• SOURCE MATERIAL:
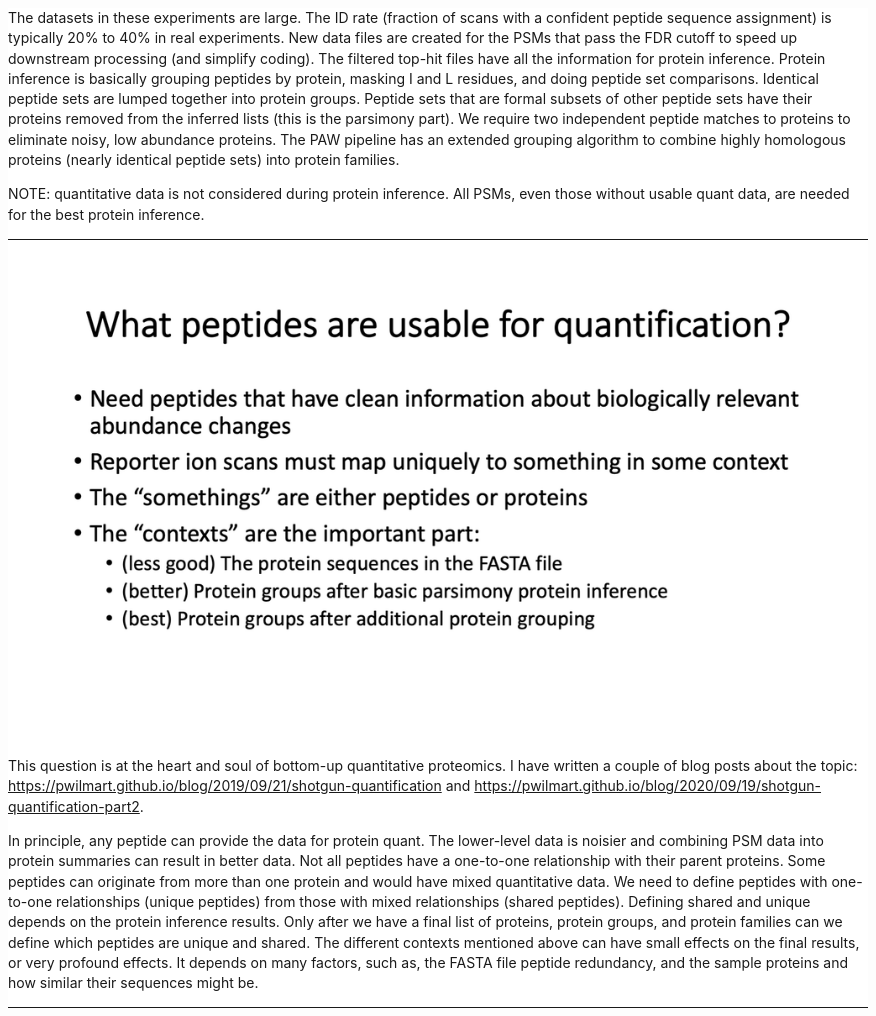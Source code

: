 The datasets in these experiments are large. The ID rate (fraction of scans with a confident peptide sequence assignment) is typically 20% to 40% in real experiments. New data files are created for the PSMs that pass the FDR cutoff to speed up downstream processing (and simplify coding). The filtered top-hit files have all the information for protein inference. Protein inference is basically grouping peptides by protein, masking I and L residues, and doing peptide set comparisons. Identical peptide sets are lumped together into protein groups. Peptide sets that are formal subsets of other peptide sets have their proteins removed from the inferred lists (this is the parsimony part). We require two independent peptide matches to proteins to eliminate noisy, low abundance proteins. The PAW pipeline has an extended grouping algorithm to combine highly homologous proteins (nearly identical peptide sets) into protein families.

NOTE: quantitative data is not considered during protein inference. All PSMs, even those without usable quant data, are needed for the best protein inference.

---

![slide 12](images/Slide12.png)

This question is at the heart and soul of bottom-up quantitative proteomics. I have written a couple of blog posts about the topic: https://pwilmart.github.io/blog/2019/09/21/shotgun-quantification and https://pwilmart.github.io/blog/2020/09/19/shotgun-quantification-part2.

In principle, any peptide can provide the data for protein quant. The lower-level data is noisier and combining PSM data into protein summaries can result in better data. Not all peptides have a one-to-one relationship with their parent proteins. Some peptides can originate from more than one protein and would have mixed quantitative data. We need to define peptides with one-to-one relationships (unique peptides) from those with mixed relationships (shared peptides). Defining shared and unique depends on the protein inference results. Only after we have a final list of proteins, protein groups, and protein families can we define which peptides are unique and shared. The different contexts mentioned above can have small effects on the final results, or very profound effects. It depends on many factors, such as, the FASTA file peptide redundancy, and the sample proteins and how similar their sequences might be.

---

• PROBLEM STATEMENT: If a line in the data above contains "those", return that line.

• SOLVED PROBLEM:
NOTE: quantitative data is not considered during protein inference. All PSMs, even those without usable quant data, are needed for the best protein inference.
In principle, any peptide can provide the data for protein quant. The lower-level data is noisier and combining PSM data into protein summaries can result in better data. Not all peptides have a one-to-one relationship with their parent proteins. Some peptides can originate from more than one protein and would have mixed quantitative data. We need to define peptides with one-to-one relationships (unique peptides) from those with mixed relationships (shared peptides). Defining shared and unique depends on the protein inference results. Only after we have a final list of proteins, protein groups, and protein families can we define which peptides are unique and shared. The different contexts mentioned above can have small effects on the final results, or very profound effects. It depends on many factors, such as, the FASTA file peptide redundancy, and the sample proteins and how similar their sequences might be.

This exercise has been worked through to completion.